L'actrice-révélation de Jeune et Jolie s'est confié sur le film de François Ozon.
À Cannes, il n’y en a eu que pour Marine Vacth et Adèle Exarchopoulos, la châtain diaphane de Jeune & Jolie et la brune piquante de La vie d’Adèle. Deux styles, deux incarnations cinématographiques de l’adolescence et de la sexualité (cérébrale et cynique pour l’une ; physique et libératrice pour l’autre), deux révélations fracassantes qui ont enflammé l’imagination des chroniqueurs. "Il y a plein d’erreurs dans ma bio", s’empresse de préciser Marine Vacth à ce sujet, dans un sourire qui éclaire son visage un peu grave. Vraiment ? Primo, elle n’est pas née en 1990 mais en 1991. Secundo, son père n’a jamais porté plainte contre un magazine féminin qui aurait montré des photos d’elle un peu dénudées alors qu’elle était apprentie mannequin et mineure.
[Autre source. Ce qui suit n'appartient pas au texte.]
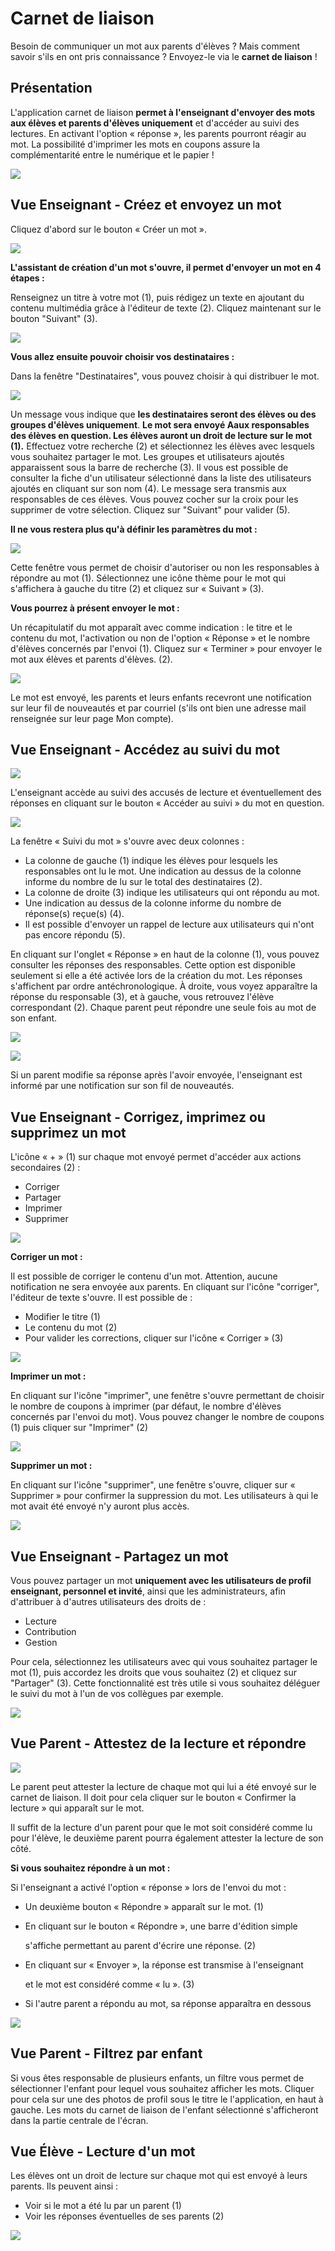 # Carnet de liaison

Besoin de communiquer un mot aux parents d'élèves ? Mais comment savoir s'ils en ont pris connaissance ? Envoyez-le via le **carnet de liaison** !

## Présentation

L'application carnet de liaison **permet à l'enseignant d'envoyer des mots aux élèves et parents d'élèves uniquement** et d'accéder au suivi des lectures. En activant l'option « réponse », les parents pourront réagir au mot. La possibilité d'imprimer les mots en coupons assure la complémentarité entre le numérique et le papier !

![](<.gitbook/assets/schoolbook-image1.png>)

## Vue Enseignant - Créez et envoyez un mot

Cliquez d'abord sur le bouton « Créer un mot ».

![](<.gitbook/assets/schoolbook-image2.jpg>)

**L'assistant de création d'un mot s'ouvre, il permet d'envoyer un mot en 4 étapes :**

Renseignez un titre à votre mot (1), puis rédigez un texte en ajoutant du contenu multimédia grâce à l'éditeur de texte (2). Cliquez maintenant sur le bouton "Suivant" (3).

![](<.gitbook/assets/schoolbook-image3.jpg>)

**Vous allez ensuite pouvoir choisir vos destinataires :**

Dans la fenêtre "Destinataires", vous pouvez choisir à qui distribuer le mot.

![](<.gitbook/assets/schoolbook-image4.png>)

Un message vous indique que **les destinataires seront des élèves ou des groupes d'élèves uniquement**. **Le mot sera envoyé Aaux responsables des élèves en question. Les élèves auront un droit de lecture sur le mot (1).** Effectuez votre recherche (2) et sélectionnez les élèves avec lesquels vous souhaitez partager le mot. Les groupes et utilisateurs ajoutés apparaissent sous la barre de recherche (3). Il vous est possible de consulter la fiche d'un utilisateur sélectionné dans la liste des utilisateurs ajoutés en cliquant sur son nom (4). Le message sera transmis aux responsables de ces élèves. Vous pouvez cocher sur la croix pour les supprimer de votre sélection. Cliquez sur "Suivant" pour valider (5).

**Il ne vous restera plus qu'à définir les paramètres du mot :**

![](<.gitbook/assets/schoolbook-image5.png>)

Cette fenêtre vous permet de choisir d'autoriser ou non les responsables à répondre au mot (1). Sélectionnez une icône thème pour le mot qui s'affichera à gauche du titre (2) et cliquez sur « Suivant » (3).

**Vous pourrez à présent envoyer le mot :**

Un récapitulatif du mot apparaît avec comme indication : le titre et le contenu du mot, l'activation ou non de l'option « Réponse » et le nombre d'élèves concernés par l'envoi (1). Cliquez sur « Terminer » pour envoyer le mot aux élèves et parents d'élèves. (2).

![](<.gitbook/assets/schoolbook-image6.png>)

Le mot est envoyé, les parents et leurs enfants recevront une notification sur leur fil de nouveautés et par courriel (s'ils ont bien une adresse mail renseignée sur leur page Mon compte).

## Vue Enseignant - Accédez au suivi du mot

![](<.gitbook/assets/schoolbook-image7.png>)

L'enseignant accède au suivi des accusés de lecture et éventuellement des réponses en cliquant sur le bouton « Accéder au suivi » du mot en question.

![](<.gitbook/assets/schoolbook-image8.png>)

La fenêtre « Suivi du mot » s'ouvre avec deux colonnes :

*   La colonne de gauche (1) indique les élèves pour lesquels les responsables ont lu le mot. Une indication au dessus de la colonne informe du nombre de lu sur le total des destinataires (2).
*   La colonne de droite (3) indique les utilisateurs qui ont répondu au mot.
*   Une indication au dessus de la colonne informe du nombre de réponse(s) reçue(s) (4).
*   Il est possible d'envoyer un rappel de lecture aux utilisateurs qui n'ont pas encore répondu (5).

En cliquant sur l'onglet « Réponse » en haut de la colonne (1), vous pouvez consulter les réponses des responsables. Cette option est disponible seulement si elle a été activée lors de la création du mot. Les réponses s'affichent par ordre antéchronologique. À droite, vous voyez apparaître la réponse du responsable (3), et à gauche, vous retrouvez l'élève correspondant (2). Chaque parent peut répondre une seule fois au mot de son enfant.

![](<.gitbook/assets/schoolbook-image9.png>)

![](<.gitbook/assets/schoolbook-image10.png>)

Si un parent modifie sa réponse après l'avoir envoyée, l'enseignant est informé par une notification sur son fil de nouveautés.

## Vue Enseignant - Corrigez, imprimez ou supprimez un mot

L'icône « + » (1) sur chaque mot envoyé permet d'accéder aux actions secondaires (2) :

* Corriger
* Partager
* Imprimer
* Supprimer

![](<.gitbook/assets/schoolbook-image11.png>)

**Corriger un mot :**

Il est possible de corriger le contenu d'un mot. Attention, aucune notification ne sera envoyée aux parents. En cliquant sur l'icône "corriger", l'éditeur de texte s'ouvre. Il est possible de :

* Modifier le titre (1)
* Le contenu du mot (2)
* Pour valider les corrections, cliquer sur l'icône « Corriger » (3)

![](<.gitbook/assets/schoolbook-image12.png>)

**Imprimer un mot :**

En cliquant sur l'icône "imprimer", une fenêtre s'ouvre permettant de choisir le nombre de coupons à imprimer (par défaut, le nombre d'élèves concernés par l'envoi du mot). Vous pouvez changer le nombre de coupons (1) puis cliquer sur "Imprimer" (2)

![](<.gitbook/assets/schoolbook-image13.png>)

**Supprimer un mot :**

En cliquant sur l'icône "supprimer", une fenêtre s'ouvre, cliquer sur « Supprimer » pour confirmer la suppression du mot. Les utilisateurs à qui le mot avait été envoyé n'y auront plus accès.

![](<.gitbook/assets/schoolbook-image14.png>)

## Vue Enseignant - Partagez un mot

Vous pouvez partager un mot **uniquement avec les utilisateurs de profil enseignant, personnel et invité**, ainsi que les administrateurs, afin d'attribuer à d'autres utilisateurs des droits de :

* Lecture
* Contribution
* Gestion

Pour cela, sélectionnez les utilisateurs avec qui vous souhaitez partager le mot (1), puis accordez les droits que vous souhaitez (2) et cliquez sur "Partager" (3). Cette fonctionnalité est très utile si vous souhaitez déléguer le suivi du mot à l'un de vos collègues par exemple.

![](<.gitbook/assets/schoolbook-image15.png>)

## Vue Parent - Attestez de la lecture et répondre

![](<.gitbook/assets/schoolbook-image16.png>)

Le parent peut attester la lecture de chaque mot qui lui a été envoyé sur le carnet de liaison. Il doit pour cela cliquer sur le bouton « Confirmer la lecture » qui apparaît sur le mot.

Il suffit de la lecture d'un parent pour que le mot soit considéré comme lu pour l'élève, le deuxième parent pourra également attester la lecture de son côté.

**Si vous souhaitez répondre à un mot :**

Si l'enseignant a activé l'option « réponse » lors de l'envoi du mot :

* Un deuxième bouton « Répondre » apparaît sur le mot. (1)
*   En cliquant sur le bouton « Répondre », une barre d'édition simple

    s'affiche permettant au parent d'écrire une réponse. (2)
*   En cliquant sur « Envoyer », la réponse est transmise à l'enseignant

    et le mot est considéré comme « lu ». (3)
* Si l'autre parent a répondu au mot, sa réponse apparaîtra en dessous

![](<.gitbook/assets/schoolbook-image17.png>)

## Vue Parent - Filtrez par enfant

Si vous êtes responsable de plusieurs enfants, un filtre vous permet de sélectionner l'enfant pour lequel vous souhaitez afficher les mots. Cliquer pour cela sur une des photos de profil sous le titre le l'application, en haut à gauche. Les mots du carnet de liaison de l'enfant sélectionné s'afficheront dans la partie centrale de l'écran.

## Vue Élève - Lecture d'un mot

Les élèves ont un droit de lecture sur chaque mot qui est envoyé à leurs parents. Ils peuvent ainsi :

* Voir si le mot a été lu par un parent (1)
* Voir les réponses éventuelles de ses parents (2)

![](<.gitbook/assets/schoolbook-image18.png>)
Tertio, les relations avec ses parents ne sont pas si tendues qu’on a bien voulu l’écrire – elle n’approfondira pas. "Quand on met des phrases entre guillemets dans un portrait et que la nuance n’est pas faite, ça peut prêter à confusion", regrette-t-elle. "Par ailleurs, je n’ai pas mesuré l’impact des mots que j’avais employés lors de ma première grande interview (donnée à Next, fin 2011, ndlr)". Contrôle-t-elle mieux sa communication depuis ? "Pas spécialement... Ce n’est pas l’exercice que je préfère... Disons que je fais un peu plus attention", répond-elle, hésitante. Sa timidité est manifeste, vieux reste d’une adolescence interrompue à quinze ans lorsqu’elle fut repérée par un chasseur de têtes d’une agence de mannequins. "J’étais assez sauvage, pas du tout prête à faire carrière dans un univers qui ne me fascinait pas. Mais j’étais curieuse..." Le mystère Vacth réside dans ce grand écart permanent entre le désir et la retenue, entre la lucidité et une forme d’innocence, que la jeune femme résume par une distance qu’elle a depuis toujours par rapport aux choses. "Ça ne veut pas dire que je m’en fous mais, aujourd’hui, n’importe qui est surmédiatisé. Il faut relativiser... "
Actrice à plein temps
Fidèle à sa nature détachée, Marine Vacth n’a pas sauté au plafond lorsqu’elle a décroché le rôle de Jeune & Jolie. "Je suis passée par plein d’états différents en lisant le scénario. J’ai très mal dormi. Cette histoire tenait vraiment sur un fil, ça pouvait marcher ou pas. J’ai eu besoin d’être rassurée sur la façon dont je serais filmée, notamment pour les scène de nudité, et sur le fait que Jeune & Jolie ne s’apparenterait pas à un dossier sur la prostitution des jeunes car ce n’est pas quelque chose que j’aurais eu envie de défendre. Non seulement François a balayé mes doutes mais il a tout fait pour me protéger et me mettre en confiance en m’impliquant très tôt dans la fabrication du film." L’actrice presque débutante (deux seconds rôles dans Ma part du gâteau et Ce que le jour doit à la nuit) a ainsi eu son mot à dire sur le choix des costumes d’Isabelle, ado négligée occasionnellement femme apprêtée, ou sur la désignation de celui qui allait jouer son petit frère, personnage relativement clé de l’histoire... Jeune femme de caractère, Marine Vacth ne craint pas d’être prisonnière d’un rôle, mauvais sort que les Cassandre médiatiques réservent à celles qui se livrent corps et âmes à la caméra. Vous lui citez le cas Maria Schneider (Le dernier tango à Paris, puis l’éclipse), elle vous sort le contre-exemple Charlotte Rampling (Portier de nuit, formidable tremplin). "J’ai l’impression que, dans ce milieu, on s’inscrit dans quelque chose malgré soi, dit-elle. Personnellement, je ne me plie pas forcément aux envies des autres. Ce n’est pas ma vision de la vie." De plus en plus actrice, Marine Vacth compte prochainement tourner le premier film de Joan Chemla, dont le court métrage L’homme à la cervelle d’or avait révélé chez elle le goût du jeu. Fidèle, entière, déterminée, Marine vaque tranquillement à son destin. On prédit qu’il sera grand.